● WHAT THE TASK ASKS: Please reproduce the entries below exactly, omitting any images they contain.

(Pictures paired with source code)
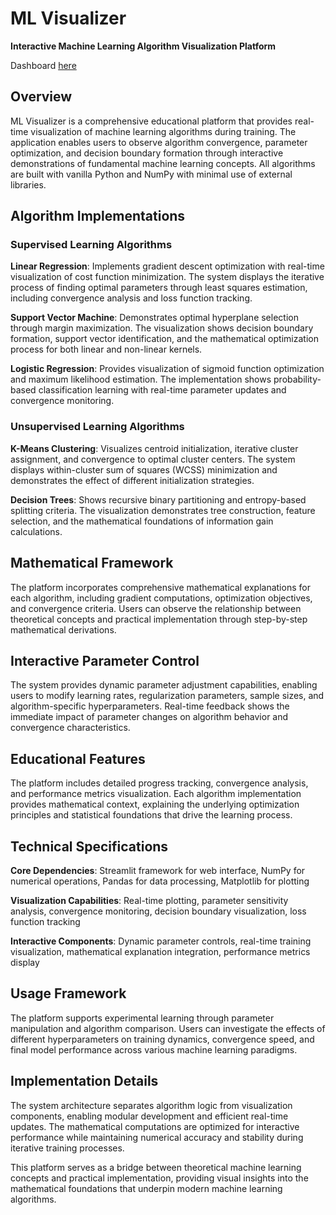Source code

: # ML Visualizer

**Interactive Machine Learning Algorithm Visualization Platform**

Dashboard [here](https://machine-learning-visualizer.streamlit.app/)

## Overview

ML Visualizer is a comprehensive educational platform that provides real-time visualization of machine learning algorithms during training. The application enables users to observe algorithm convergence, parameter optimization, and decision boundary formation through interactive demonstrations of fundamental machine learning concepts. All algorithms are built with vanilla Python and NumPy with minimal use of external libraries. 

## Algorithm Implementations

### Supervised Learning Algorithms

**Linear Regression**: Implements gradient descent optimization with real-time visualization of cost function minimization. The system displays the iterative process of finding optimal parameters through least squares estimation, including convergence analysis and loss function tracking.

**Support Vector Machine**: Demonstrates optimal hyperplane selection through margin maximization. The visualization shows decision boundary formation, support vector identification, and the mathematical optimization process for both linear and non-linear kernels.

**Logistic Regression**: Provides visualization of sigmoid function optimization and maximum likelihood estimation. The implementation shows probability-based classification learning with real-time parameter updates and convergence monitoring.

### Unsupervised Learning Algorithms

**K-Means Clustering**: Visualizes centroid initialization, iterative cluster assignment, and convergence to optimal cluster centers. The system displays within-cluster sum of squares (WCSS) minimization and demonstrates the effect of different initialization strategies.

**Decision Trees**: Shows recursive binary partitioning and entropy-based splitting criteria. The visualization demonstrates tree construction, feature selection, and the mathematical foundations of information gain calculations.

## Mathematical Framework

The platform incorporates comprehensive mathematical explanations for each algorithm, including gradient computations, optimization objectives, and convergence criteria. Users can observe the relationship between theoretical concepts and practical implementation through step-by-step mathematical derivations.

## Interactive Parameter Control

The system provides dynamic parameter adjustment capabilities, enabling users to modify learning rates, regularization parameters, sample sizes, and algorithm-specific hyperparameters. Real-time feedback shows the immediate impact of parameter changes on algorithm behavior and convergence characteristics.

## Educational Features

The platform includes detailed progress tracking, convergence analysis, and performance metrics visualization. Each algorithm implementation provides mathematical context, explaining the underlying optimization principles and statistical foundations that drive the learning process.

## Technical Specifications

**Core Dependencies**: Streamlit framework for web interface, NumPy for numerical operations, Pandas for data processing, Matplotlib for plotting

**Visualization Capabilities**: Real-time plotting, parameter sensitivity analysis, convergence monitoring, decision boundary visualization, loss function tracking

**Interactive Components**: Dynamic parameter controls, real-time training visualization, mathematical explanation integration, performance metrics display

## Usage Framework

The platform supports experimental learning through parameter manipulation and algorithm comparison. Users can investigate the effects of different hyperparameters on training dynamics, convergence speed, and final model performance across various machine learning paradigms.

## Implementation Details

The system architecture separates algorithm logic from visualization components, enabling modular development and efficient real-time updates. The mathematical computations are optimized for interactive performance while maintaining numerical accuracy and stability during iterative training processes.

This platform serves as a bridge between theoretical machine learning concepts and practical implementation, providing visual insights into the mathematical foundations that underpin modern machine learning algorithms.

● ANSWER SPACE:
Source code

: # ML Visualizer

**Interactive Machine Learning Algorithm Visualization Platform**

Dashboard [here](https://machine-learning-visualizer.streamlit.app/)

## Overview

ML Visualizer is a comprehensive educational platform that provides real-time visualization of machine learning algorithms during training. The application enables users to observe algorithm convergence, parameter optimization, and decision boundary formation through interactive demonstrations of fundamental machine learning concepts. All algorithms are built with vanilla Python and NumPy with minimal use of external libraries. 

## Algorithm Implementations

### Supervised Learning Algorithms

**Linear Regression**: Implements gradient descent optimization with real-time visualization of cost function minimization. The system displays the iterative process of finding optimal parameters through least squares estimation, including convergence analysis and loss function tracking.

**Support Vector Machine**: Demonstrates optimal hyperplane selection through margin maximization. The visualization shows decision boundary formation, support vector identification, and the mathematical optimization process for both linear and non-linear kernels.

**Logistic Regression**: Provides visualization of sigmoid function optimization and maximum likelihood estimation. The implementation shows probability-based classification learning with real-time parameter updates and convergence monitoring.

### Unsupervised Learning Algorithms

**K-Means Clustering**: Visualizes centroid initialization, iterative cluster assignment, and convergence to optimal cluster centers. The system displays within-cluster sum of squares (WCSS) minimization and demonstrates the effect of different initialization strategies.

**Decision Trees**: Shows recursive binary partitioning and entropy-based splitting criteria. The visualization demonstrates tree construction, feature selection, and the mathematical foundations of information gain calculations.

## Mathematical Framework

The platform incorporates comprehensive mathematical explanations for each algorithm, including gradient computations, optimization objectives, and convergence criteria. Users can observe the relationship between theoretical concepts and practical implementation through step-by-step mathematical derivations.

## Interactive Parameter Control

The system provides dynamic parameter adjustment capabilities, enabling users to modify learning rates, regularization parameters, sample sizes, and algorithm-specific hyperparameters. Real-time feedback shows the immediate impact of parameter changes on algorithm behavior and convergence characteristics.

## Educational Features

The platform includes detailed progress tracking, convergence analysis, and performance metrics visualization. Each algorithm implementation provides mathematical context, explaining the underlying optimization principles and statistical foundations that drive the learning process.

## Technical Specifications

**Core Dependencies**: Streamlit framework for web interface, NumPy for numerical operations, Pandas for data processing, Matplotlib for plotting

**Visualization Capabilities**: Real-time plotting, parameter sensitivity analysis, convergence monitoring, decision boundary visualization, loss function tracking

**Interactive Components**: Dynamic parameter controls, real-time training visualization, mathematical explanation integration, performance metrics display

## Usage Framework

The platform supports experimental learning through parameter manipulation and algorithm comparison. Users can investigate the effects of different hyperparameters on training dynamics, convergence speed, and final model performance across various machine learning paradigms.

## Implementation Details

The system architecture separates algorithm logic from visualization components, enabling modular development and efficient real-time updates. The mathematical computations are optimized for interactive performance while maintaining numerical accuracy and stability during iterative training processes.

This platform serves as a bridge between theoretical machine learning concepts and practical implementation, providing visual insights into the mathematical foundations that underpin modern machine learning algorithms.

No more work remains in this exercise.